- [THE PROBLEM] All pictures should be dropped, and only the lines from the top of the entries below through the line containing "bedrucken. Ein Spooler" repeated exactly, both ends included.

** Opening ENTRIES SHOWN block **

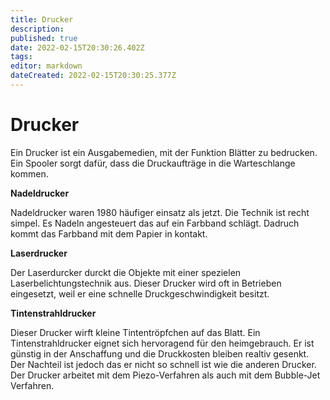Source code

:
 ```yaml
---
title: Drucker
description: 
published: true
date: 2022-02-15T20:30:26.402Z
tags: 
editor: markdown
dateCreated: 2022-02-15T20:30:25.377Z
---
```


# Drucker

Ein Drucker ist ein Ausgabemedien, mit der Funktion Blätter zu
bedrucken. Ein Spooler sorgt dafür, dass die Druckaufträge in die
Warteschlange kommen.

**Nadeldrucker**

Nadeldrucker waren 1980 häufiger einsatz als jetzt. Die Technik ist
recht simpel. Es Nadeln angesteuert das auf ein Farbband schlägt.
Dadruch kommt das Farbband mit dem Papier in kontakt.

  
**Laserdrucker**

Der Laserdurcker durckt die Objekte mit einer spezielen
Laserbelichtungstechnik aus. Dieser Drucker wird oft in Betrieben
eingesetzt, weil er eine schnelle Druckgeschwindigkeit besitzt.

  
**Tintenstrahldrucker**

Dieser Drucker wirft kleine Tintentröpfchen auf das Blatt. Ein
Tintenstrahldrucker eignet sich hervoragend für den heimgebrauch. Er ist
günstig in der Anschaffung und die Druckkosten bleiben realtiv gesenkt.
Der Nachteil ist jedoch das er nicht so schnell ist wie die anderen
Drucker. Der Drucker arbeitet mit dem Piezo-Verfahren als auch mit dem
Bubble-Jet Verfahren.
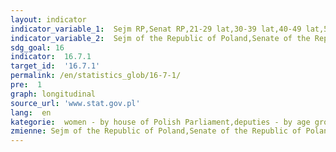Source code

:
 ```yaml
---
layout: indicator
indicator_variable_1:  Sejm RP,Senat RP,21-29 lat,30-39 lat,40-49 lat,50-59 lat,60 lat i więcej,21-29 lat_,30-39 lat_,40-49 lat_,50-59 lat_,60 lat i więcej_
indicator_variable_2:  Sejm of the Republic of Poland,Senate of the Republic of Poland,21-29 years,30-39 years,40-49 years,50-59 years,60 years and more,21-29 years_,30-39 years_,40-49 years_,50-59 years_,60 years and more_
sdg_goal: 16
indicator:  16.7.1
target_id:  '16.7.1'
permalink: /en/statistics_glob/16-7-1/
pre:  1
graph: longitudinal
source_url: 'www.stat.gov.pl'
lang:  en
kategorie:  women - by house of Polish Parliament,deputies - by age groups,senators - by age groups
zmienne: Sejm of the Republic of Poland,Senate of the Republic of Poland;21-29 years,30-39 years,40-49 years,50-59 years,60 years and more;21-29 years,30-39 years,40-49 years,50-59 years,60 years and more
---
```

** Closing ENTRIES SHOWN block **

- [SOLUTION TO THIS EXERCISE]
Source code

:
 ```yaml
---
title: Drucker
description: 
published: true
date: 2022-02-15T20:30:26.402Z
tags: 
editor: markdown
dateCreated: 2022-02-15T20:30:25.377Z
---
```


# Drucker

Ein Drucker ist ein Ausgabemedien, mit der Funktion Blätter zu
bedrucken. Ein Spooler sorgt dafür, dass die Druckaufträge in die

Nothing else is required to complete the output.